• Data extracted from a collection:
*****

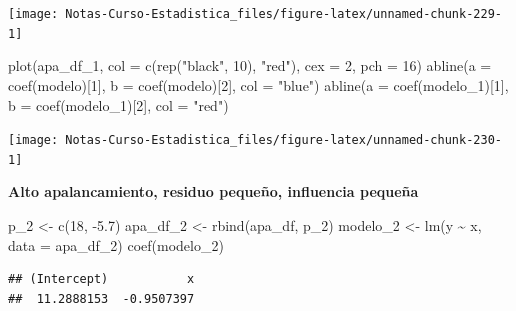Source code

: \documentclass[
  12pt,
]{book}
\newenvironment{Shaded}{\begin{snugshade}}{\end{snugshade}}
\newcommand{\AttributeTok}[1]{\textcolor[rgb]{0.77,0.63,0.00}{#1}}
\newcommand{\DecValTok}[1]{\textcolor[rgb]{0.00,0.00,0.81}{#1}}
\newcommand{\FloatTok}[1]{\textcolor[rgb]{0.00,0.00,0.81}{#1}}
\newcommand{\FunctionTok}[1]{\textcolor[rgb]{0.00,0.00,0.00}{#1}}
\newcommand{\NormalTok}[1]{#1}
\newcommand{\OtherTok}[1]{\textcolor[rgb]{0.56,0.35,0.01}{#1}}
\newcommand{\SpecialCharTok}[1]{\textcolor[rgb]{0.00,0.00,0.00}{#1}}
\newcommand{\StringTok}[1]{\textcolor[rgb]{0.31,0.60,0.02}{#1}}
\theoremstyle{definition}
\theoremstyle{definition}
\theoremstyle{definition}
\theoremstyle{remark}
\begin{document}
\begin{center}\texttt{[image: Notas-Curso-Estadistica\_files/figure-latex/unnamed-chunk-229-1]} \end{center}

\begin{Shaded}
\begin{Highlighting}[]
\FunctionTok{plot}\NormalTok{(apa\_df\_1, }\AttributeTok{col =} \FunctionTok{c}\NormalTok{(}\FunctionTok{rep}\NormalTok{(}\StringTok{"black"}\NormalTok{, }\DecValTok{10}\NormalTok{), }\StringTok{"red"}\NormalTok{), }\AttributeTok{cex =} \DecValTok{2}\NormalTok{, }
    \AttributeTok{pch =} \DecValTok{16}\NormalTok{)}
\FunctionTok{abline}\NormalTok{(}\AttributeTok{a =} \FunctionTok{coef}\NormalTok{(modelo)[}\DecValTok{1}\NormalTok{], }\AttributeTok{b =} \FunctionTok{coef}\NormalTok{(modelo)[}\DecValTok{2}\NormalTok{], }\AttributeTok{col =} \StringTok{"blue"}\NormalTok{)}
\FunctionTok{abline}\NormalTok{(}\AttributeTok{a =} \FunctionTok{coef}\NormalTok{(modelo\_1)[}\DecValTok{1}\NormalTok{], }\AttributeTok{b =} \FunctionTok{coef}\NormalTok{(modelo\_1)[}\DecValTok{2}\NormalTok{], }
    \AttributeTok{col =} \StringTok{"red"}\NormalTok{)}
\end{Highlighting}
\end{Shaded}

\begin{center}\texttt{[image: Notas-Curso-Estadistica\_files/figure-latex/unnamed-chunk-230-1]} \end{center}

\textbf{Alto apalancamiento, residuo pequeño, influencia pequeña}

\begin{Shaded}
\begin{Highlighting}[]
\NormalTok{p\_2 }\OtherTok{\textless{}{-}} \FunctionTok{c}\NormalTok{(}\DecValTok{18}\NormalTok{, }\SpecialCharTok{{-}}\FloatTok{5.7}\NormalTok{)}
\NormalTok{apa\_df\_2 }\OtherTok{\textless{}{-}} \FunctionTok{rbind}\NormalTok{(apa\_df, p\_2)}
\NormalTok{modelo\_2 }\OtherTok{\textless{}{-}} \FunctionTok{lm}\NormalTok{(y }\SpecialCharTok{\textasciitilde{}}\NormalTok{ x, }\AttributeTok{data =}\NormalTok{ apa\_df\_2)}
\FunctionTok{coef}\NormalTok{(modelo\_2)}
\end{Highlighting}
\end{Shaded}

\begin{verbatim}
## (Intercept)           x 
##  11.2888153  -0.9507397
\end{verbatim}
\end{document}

*****

• What to do: Transcribe the entries word for word, without their pictures.

• Output for this task:
Source code

: \documentclass[
  12pt,
]{book}
\newenvironment{Shaded}{\begin{snugshade}}{\end{snugshade}}
\newcommand{\AttributeTok}[1]{\textcolor[rgb]{0.77,0.63,0.00}{#1}}
\newcommand{\DecValTok}[1]{\textcolor[rgb]{0.00,0.00,0.81}{#1}}
\newcommand{\FloatTok}[1]{\textcolor[rgb]{0.00,0.00,0.81}{#1}}
\newcommand{\FunctionTok}[1]{\textcolor[rgb]{0.00,0.00,0.00}{#1}}
\newcommand{\NormalTok}[1]{#1}
\newcommand{\OtherTok}[1]{\textcolor[rgb]{0.56,0.35,0.01}{#1}}
\newcommand{\SpecialCharTok}[1]{\textcolor[rgb]{0.00,0.00,0.00}{#1}}
\newcommand{\StringTok}[1]{\textcolor[rgb]{0.31,0.60,0.02}{#1}}
\theoremstyle{definition}
\theoremstyle{definition}
\theoremstyle{definition}
\theoremstyle{remark}
\begin{document}
\begin{center}\texttt{[image: Notas-Curso-Estadistica\_files/figure-latex/unnamed-chunk-229-1]} \end{center}

\begin{Shaded}
\begin{Highlighting}[]
\FunctionTok{plot}\NormalTok{(apa\_df\_1, }\AttributeTok{col =} \FunctionTok{c}\NormalTok{(}\FunctionTok{rep}\NormalTok{(}\StringTok{"black"}\NormalTok{, }\DecValTok{10}\NormalTok{), }\StringTok{"red"}\NormalTok{), }\AttributeTok{cex =} \DecValTok{2}\NormalTok{, }
    \AttributeTok{pch =} \DecValTok{16}\NormalTok{)}
\FunctionTok{abline}\NormalTok{(}\AttributeTok{a =} \FunctionTok{coef}\NormalTok{(modelo)[}\DecValTok{1}\NormalTok{], }\AttributeTok{b =} \FunctionTok{coef}\NormalTok{(modelo)[}\DecValTok{2}\NormalTok{], }\AttributeTok{col =} \StringTok{"blue"}\NormalTok{)}
\FunctionTok{abline}\NormalTok{(}\AttributeTok{a =} \FunctionTok{coef}\NormalTok{(modelo\_1)[}\DecValTok{1}\NormalTok{], }\AttributeTok{b =} \FunctionTok{coef}\NormalTok{(modelo\_1)[}\DecValTok{2}\NormalTok{], }
    \AttributeTok{col =} \StringTok{"red"}\NormalTok{)}
\end{Highlighting}
\end{Shaded}

\begin{center}\texttt{[image: Notas-Curso-Estadistica\_files/figure-latex/unnamed-chunk-230-1]} \end{center}

\textbf{Alto apalancamiento, residuo pequeño, influencia pequeña}

\begin{Shaded}
\begin{Highlighting}[]
\NormalTok{p\_2 }\OtherTok{\textless{}{-}} \FunctionTok{c}\NormalTok{(}\DecValTok{18}\NormalTok{, }\SpecialCharTok{{-}}\FloatTok{5.7}\NormalTok{)}
\NormalTok{apa\_df\_2 }\OtherTok{\textless{}{-}} \FunctionTok{rbind}\NormalTok{(apa\_df, p\_2)}
\NormalTok{modelo\_2 }\OtherTok{\textless{}{-}} \FunctionTok{lm}\NormalTok{(y }\SpecialCharTok{\textasciitilde{}}\NormalTok{ x, }\AttributeTok{data =}\NormalTok{ apa\_df\_2)}
\FunctionTok{coef}\NormalTok{(modelo\_2)}
\end{Highlighting}
\end{Shaded}

\begin{verbatim}
## (Intercept)           x 
##  11.2888153  -0.9507397
\end{verbatim}
\end{document}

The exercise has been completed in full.